Are ransomware and encryption nonetheless the defining indicators of recent cyberattacks, or has the business been too fixated on noise whereas lacking a extra harmful shift taking place quietly throughout them?
Based on Picus Labs’ new Pink Report 2026, which analyzed over 1.1 million malicious recordsdata and mapped 15.5 million adversarial actions noticed throughout 2025, attackers are now not optimizing for disruption. As a substitute, their objective is now long-term, invisible entry.
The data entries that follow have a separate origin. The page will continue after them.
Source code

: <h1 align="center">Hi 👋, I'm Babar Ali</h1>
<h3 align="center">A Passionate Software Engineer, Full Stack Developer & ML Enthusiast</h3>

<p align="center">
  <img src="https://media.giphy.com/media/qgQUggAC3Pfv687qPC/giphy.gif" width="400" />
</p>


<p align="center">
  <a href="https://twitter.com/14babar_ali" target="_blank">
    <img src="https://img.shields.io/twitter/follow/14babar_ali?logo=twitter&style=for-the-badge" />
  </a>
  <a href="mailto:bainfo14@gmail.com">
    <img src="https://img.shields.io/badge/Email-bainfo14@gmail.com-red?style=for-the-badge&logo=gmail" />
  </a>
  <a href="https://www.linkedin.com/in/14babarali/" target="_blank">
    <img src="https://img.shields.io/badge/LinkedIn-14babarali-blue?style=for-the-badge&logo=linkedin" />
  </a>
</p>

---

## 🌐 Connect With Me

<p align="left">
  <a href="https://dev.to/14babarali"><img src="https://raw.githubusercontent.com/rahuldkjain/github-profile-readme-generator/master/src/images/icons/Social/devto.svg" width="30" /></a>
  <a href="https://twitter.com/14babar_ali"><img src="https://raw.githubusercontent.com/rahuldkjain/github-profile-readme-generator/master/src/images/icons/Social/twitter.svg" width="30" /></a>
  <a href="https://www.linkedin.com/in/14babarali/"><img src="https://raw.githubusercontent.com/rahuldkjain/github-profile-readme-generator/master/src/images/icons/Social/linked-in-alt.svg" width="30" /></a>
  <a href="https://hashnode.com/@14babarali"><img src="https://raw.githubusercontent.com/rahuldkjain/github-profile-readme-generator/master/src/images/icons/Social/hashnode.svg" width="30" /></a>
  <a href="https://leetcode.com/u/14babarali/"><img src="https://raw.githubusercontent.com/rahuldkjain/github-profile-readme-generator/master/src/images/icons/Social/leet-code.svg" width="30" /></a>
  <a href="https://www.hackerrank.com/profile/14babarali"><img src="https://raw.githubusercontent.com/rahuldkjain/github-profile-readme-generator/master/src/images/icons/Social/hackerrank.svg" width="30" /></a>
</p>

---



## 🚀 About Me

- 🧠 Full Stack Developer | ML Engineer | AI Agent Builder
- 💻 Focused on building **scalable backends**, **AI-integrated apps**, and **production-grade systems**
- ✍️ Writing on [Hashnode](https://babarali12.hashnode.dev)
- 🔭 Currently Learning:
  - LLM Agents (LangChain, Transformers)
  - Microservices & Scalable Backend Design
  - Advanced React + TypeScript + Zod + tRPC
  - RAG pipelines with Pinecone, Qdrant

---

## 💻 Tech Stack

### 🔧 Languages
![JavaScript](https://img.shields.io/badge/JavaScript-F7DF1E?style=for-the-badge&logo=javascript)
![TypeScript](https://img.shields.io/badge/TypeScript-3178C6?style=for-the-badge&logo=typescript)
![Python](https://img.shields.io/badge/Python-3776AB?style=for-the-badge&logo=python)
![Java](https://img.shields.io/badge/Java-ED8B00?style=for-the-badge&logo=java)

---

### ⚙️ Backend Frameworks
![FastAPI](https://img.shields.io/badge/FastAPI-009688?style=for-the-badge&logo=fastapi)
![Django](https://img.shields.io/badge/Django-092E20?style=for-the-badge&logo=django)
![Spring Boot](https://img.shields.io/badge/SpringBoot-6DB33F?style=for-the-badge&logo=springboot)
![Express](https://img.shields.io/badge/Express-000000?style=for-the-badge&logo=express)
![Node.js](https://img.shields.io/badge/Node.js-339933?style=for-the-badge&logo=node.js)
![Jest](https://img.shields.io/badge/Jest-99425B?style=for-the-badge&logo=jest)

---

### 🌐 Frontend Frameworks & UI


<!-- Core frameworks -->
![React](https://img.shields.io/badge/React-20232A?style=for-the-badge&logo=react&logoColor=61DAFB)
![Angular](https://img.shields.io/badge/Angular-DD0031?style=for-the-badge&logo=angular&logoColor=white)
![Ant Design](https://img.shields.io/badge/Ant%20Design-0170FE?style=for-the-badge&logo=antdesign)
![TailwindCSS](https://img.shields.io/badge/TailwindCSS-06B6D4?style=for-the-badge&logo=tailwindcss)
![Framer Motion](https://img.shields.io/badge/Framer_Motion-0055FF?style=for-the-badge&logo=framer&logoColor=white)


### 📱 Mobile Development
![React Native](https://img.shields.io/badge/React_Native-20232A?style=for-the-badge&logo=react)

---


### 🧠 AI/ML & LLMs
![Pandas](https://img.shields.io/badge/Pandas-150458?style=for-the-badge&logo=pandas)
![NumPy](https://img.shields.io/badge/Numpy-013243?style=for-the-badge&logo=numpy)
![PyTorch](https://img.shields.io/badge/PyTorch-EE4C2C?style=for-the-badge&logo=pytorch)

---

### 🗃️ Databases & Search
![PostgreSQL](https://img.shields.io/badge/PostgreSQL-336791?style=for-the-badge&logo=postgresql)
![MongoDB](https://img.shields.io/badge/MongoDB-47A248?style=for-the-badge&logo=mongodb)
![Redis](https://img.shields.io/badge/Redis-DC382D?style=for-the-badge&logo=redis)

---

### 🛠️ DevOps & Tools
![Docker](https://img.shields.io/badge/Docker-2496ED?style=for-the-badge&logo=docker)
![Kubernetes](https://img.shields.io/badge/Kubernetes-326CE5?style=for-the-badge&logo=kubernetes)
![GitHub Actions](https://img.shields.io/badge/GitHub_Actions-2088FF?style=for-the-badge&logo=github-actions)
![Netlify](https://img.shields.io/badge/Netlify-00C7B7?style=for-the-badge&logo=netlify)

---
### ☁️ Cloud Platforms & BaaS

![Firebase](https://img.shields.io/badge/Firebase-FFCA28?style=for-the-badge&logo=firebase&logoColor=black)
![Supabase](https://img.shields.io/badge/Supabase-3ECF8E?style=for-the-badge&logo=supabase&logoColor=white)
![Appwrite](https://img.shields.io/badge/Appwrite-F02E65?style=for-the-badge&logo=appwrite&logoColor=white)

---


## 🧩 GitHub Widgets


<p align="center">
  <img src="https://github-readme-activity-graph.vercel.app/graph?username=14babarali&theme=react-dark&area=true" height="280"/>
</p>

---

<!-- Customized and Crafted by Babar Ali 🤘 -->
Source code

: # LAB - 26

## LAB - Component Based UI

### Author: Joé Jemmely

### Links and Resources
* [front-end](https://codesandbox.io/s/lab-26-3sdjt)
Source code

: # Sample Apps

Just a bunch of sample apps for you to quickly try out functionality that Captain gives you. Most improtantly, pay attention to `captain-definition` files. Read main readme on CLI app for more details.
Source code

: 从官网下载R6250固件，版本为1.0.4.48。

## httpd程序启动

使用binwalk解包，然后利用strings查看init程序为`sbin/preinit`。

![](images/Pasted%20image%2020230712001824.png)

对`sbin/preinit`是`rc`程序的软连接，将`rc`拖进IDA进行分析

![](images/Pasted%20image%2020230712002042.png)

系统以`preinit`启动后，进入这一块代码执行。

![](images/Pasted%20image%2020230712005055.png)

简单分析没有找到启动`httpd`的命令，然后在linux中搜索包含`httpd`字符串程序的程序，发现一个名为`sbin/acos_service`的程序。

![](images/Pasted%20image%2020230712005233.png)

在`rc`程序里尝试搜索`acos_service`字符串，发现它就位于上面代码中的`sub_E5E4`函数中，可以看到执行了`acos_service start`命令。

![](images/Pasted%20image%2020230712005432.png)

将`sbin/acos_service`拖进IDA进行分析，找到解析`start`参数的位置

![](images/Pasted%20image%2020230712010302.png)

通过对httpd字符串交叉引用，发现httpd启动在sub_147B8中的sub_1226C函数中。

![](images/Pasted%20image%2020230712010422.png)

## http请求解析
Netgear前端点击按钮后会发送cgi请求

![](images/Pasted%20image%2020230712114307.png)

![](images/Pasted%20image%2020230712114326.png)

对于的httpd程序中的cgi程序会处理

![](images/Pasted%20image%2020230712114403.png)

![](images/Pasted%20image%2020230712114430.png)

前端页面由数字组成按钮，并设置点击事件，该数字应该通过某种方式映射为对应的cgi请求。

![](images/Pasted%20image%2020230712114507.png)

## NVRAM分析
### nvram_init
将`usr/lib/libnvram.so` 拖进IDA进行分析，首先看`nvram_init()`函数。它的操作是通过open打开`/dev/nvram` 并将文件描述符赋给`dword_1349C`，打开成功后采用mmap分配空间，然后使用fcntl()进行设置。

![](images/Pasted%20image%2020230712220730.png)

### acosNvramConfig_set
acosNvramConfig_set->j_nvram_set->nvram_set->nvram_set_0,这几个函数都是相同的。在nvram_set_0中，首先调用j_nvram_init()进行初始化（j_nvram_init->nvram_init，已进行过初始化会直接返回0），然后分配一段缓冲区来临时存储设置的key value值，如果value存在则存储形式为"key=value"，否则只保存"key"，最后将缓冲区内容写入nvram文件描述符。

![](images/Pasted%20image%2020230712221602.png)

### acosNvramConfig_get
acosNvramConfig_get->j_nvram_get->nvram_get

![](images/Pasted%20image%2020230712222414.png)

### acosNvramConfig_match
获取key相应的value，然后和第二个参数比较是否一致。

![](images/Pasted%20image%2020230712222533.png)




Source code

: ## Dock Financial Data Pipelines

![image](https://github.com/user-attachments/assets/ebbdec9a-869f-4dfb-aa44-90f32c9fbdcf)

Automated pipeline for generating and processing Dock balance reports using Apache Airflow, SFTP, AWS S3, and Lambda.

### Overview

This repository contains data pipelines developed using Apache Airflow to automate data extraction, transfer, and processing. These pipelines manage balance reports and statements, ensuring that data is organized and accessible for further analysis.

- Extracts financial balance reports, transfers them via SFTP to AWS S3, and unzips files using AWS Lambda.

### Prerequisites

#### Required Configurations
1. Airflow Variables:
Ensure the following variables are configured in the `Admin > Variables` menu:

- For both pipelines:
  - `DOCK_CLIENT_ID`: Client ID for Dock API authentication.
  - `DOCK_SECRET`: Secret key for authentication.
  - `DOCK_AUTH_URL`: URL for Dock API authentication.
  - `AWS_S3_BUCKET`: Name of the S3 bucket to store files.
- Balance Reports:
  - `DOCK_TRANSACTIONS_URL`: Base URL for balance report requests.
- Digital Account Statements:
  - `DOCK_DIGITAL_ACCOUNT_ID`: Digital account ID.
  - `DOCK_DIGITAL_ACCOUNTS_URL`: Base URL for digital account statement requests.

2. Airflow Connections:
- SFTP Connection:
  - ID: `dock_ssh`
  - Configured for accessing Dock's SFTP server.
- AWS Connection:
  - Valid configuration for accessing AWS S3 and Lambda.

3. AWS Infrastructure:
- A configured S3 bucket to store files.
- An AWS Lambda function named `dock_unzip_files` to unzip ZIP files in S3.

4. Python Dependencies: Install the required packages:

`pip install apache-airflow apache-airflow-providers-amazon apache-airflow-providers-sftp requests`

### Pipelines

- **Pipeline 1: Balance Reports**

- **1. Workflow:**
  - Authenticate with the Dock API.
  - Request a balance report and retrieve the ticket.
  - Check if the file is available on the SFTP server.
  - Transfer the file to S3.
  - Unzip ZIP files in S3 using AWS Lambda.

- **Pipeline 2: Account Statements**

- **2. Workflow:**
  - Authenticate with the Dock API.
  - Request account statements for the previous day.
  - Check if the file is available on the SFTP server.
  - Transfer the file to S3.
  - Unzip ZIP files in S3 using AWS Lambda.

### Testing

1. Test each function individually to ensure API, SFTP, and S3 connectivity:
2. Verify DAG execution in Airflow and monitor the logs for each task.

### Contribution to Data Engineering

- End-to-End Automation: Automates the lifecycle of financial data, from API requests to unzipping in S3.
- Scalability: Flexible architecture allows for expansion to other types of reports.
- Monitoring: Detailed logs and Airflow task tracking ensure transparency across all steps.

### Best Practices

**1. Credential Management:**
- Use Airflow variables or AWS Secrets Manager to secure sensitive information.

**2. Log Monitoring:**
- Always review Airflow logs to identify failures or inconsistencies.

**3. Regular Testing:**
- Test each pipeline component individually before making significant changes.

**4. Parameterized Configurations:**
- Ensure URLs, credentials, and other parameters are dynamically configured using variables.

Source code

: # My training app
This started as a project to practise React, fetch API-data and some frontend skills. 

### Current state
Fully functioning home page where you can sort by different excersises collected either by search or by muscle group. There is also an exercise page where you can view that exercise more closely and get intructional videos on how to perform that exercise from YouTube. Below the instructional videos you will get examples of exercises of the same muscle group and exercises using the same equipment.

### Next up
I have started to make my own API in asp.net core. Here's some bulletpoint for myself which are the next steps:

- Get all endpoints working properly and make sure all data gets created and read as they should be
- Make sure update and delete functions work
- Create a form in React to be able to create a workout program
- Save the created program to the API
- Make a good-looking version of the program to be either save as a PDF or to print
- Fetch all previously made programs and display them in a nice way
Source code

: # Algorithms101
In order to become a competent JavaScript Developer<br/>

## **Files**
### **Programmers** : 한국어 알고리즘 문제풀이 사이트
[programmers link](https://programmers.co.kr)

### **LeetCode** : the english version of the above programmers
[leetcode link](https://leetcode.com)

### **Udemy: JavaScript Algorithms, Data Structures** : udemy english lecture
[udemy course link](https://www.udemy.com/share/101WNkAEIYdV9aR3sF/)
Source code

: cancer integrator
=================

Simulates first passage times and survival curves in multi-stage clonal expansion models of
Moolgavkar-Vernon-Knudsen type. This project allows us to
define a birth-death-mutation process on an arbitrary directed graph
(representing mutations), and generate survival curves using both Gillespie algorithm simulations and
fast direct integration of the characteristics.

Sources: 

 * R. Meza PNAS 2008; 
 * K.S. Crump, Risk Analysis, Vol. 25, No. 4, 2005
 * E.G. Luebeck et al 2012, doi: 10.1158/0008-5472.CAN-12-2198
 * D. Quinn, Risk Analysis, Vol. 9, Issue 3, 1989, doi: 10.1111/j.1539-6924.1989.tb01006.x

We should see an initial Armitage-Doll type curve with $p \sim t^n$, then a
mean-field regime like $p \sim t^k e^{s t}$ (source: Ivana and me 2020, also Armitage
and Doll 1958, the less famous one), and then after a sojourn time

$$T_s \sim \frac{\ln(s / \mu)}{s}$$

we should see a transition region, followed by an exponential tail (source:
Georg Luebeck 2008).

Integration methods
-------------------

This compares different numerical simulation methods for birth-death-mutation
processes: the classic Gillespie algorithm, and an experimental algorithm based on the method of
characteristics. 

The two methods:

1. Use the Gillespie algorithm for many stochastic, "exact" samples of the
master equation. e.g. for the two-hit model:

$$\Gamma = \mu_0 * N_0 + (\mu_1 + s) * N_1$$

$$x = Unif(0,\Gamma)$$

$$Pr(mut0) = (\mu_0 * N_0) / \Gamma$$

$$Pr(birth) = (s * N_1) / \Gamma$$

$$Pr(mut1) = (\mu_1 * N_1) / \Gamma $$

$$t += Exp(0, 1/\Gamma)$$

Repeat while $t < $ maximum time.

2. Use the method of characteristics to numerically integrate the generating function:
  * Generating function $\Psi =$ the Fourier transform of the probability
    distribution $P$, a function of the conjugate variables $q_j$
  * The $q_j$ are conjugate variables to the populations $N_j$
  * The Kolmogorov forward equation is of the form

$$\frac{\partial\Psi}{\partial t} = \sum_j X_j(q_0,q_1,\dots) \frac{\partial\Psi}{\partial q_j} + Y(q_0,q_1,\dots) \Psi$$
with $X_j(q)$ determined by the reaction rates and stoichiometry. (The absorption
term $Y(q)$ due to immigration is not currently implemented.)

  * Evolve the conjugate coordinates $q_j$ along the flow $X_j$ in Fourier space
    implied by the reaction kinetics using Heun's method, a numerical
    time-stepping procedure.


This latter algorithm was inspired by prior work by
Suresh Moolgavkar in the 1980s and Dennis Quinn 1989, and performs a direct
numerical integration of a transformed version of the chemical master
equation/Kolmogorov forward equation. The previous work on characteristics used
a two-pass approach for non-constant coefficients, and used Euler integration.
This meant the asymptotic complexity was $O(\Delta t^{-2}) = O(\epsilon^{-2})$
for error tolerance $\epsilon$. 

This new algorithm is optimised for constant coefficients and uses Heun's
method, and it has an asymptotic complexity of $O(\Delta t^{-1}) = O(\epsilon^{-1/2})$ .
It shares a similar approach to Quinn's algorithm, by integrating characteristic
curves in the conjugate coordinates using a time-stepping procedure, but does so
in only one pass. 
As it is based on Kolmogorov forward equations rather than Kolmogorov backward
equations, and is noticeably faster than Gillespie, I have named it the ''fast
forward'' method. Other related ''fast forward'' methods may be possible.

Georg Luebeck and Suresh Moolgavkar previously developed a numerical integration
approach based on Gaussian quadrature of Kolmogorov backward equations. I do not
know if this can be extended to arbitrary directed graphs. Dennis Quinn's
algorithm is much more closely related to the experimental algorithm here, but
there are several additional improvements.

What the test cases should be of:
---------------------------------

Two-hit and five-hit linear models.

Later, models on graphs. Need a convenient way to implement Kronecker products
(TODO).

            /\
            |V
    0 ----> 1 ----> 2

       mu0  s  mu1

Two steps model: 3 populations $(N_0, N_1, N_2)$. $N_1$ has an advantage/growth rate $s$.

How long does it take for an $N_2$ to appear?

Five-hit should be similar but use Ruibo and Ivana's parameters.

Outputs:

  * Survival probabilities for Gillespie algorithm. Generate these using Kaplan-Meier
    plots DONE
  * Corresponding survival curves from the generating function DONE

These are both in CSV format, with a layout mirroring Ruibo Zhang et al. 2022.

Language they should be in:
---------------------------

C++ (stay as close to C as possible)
To be clear, ransomware isn’t going anyplace, and adversaries proceed to innovate. However the information exhibits a transparent strategic pivot away from loud, damaging assaults towards strategies designed to evade detection, persist inside environments, and quietly exploit identification and trusted infrastructure. Relatively than breaking in and burning techniques down, at present’s attackers more and more behave like Digital Parasites. They dwell contained in the host, feed on credentials and providers, and stay undetected for so long as doable.
Public consideration typically gravitates towards dramatic outages and visual impression. The info on this 12 months’s Pink Report tells a quieter story, one which reveals the place defenders are literally dropping visibility.
The Ransomware Sign Is Fading
For the previous decade, ransomware encryption served because the clearest sign of cyber danger. When your techniques locked up and your operations froze, compromise was plain.
That sign is now dropping relevance. Yr over 12 months, Data Encrypted for Affect (T1486) dropped by 38%, declining from 21.00% in 2024 to 12.94% in 2025. This decline doesn’t present decreased attacker functionality. It displays a deliberate shift in technique as an alternative.
Relatively than locking information to drive cost, menace actors are shifting towards information extortion as their major monetization mannequin. By avoiding encryption, attackers preserve techniques operational whereas they:
- Quietly exfiltrate delicate information
- Harvest credentials and tokens
- Stay embedded in environments for prolonged intervals
- Apply strain later by means of extortion somewhat than disruption
The implication is obvious: impression is now not outlined by locked techniques, however by how lengthy attackers can keep entry inside a number’s techniques with out being detected.
“The adversary’s enterprise mannequin has shifted from speedy disruption to long-lived entry.” – Picus Pink Report 2026
Credential Theft Turns into the Management Aircraft (A Quarter of Attacks)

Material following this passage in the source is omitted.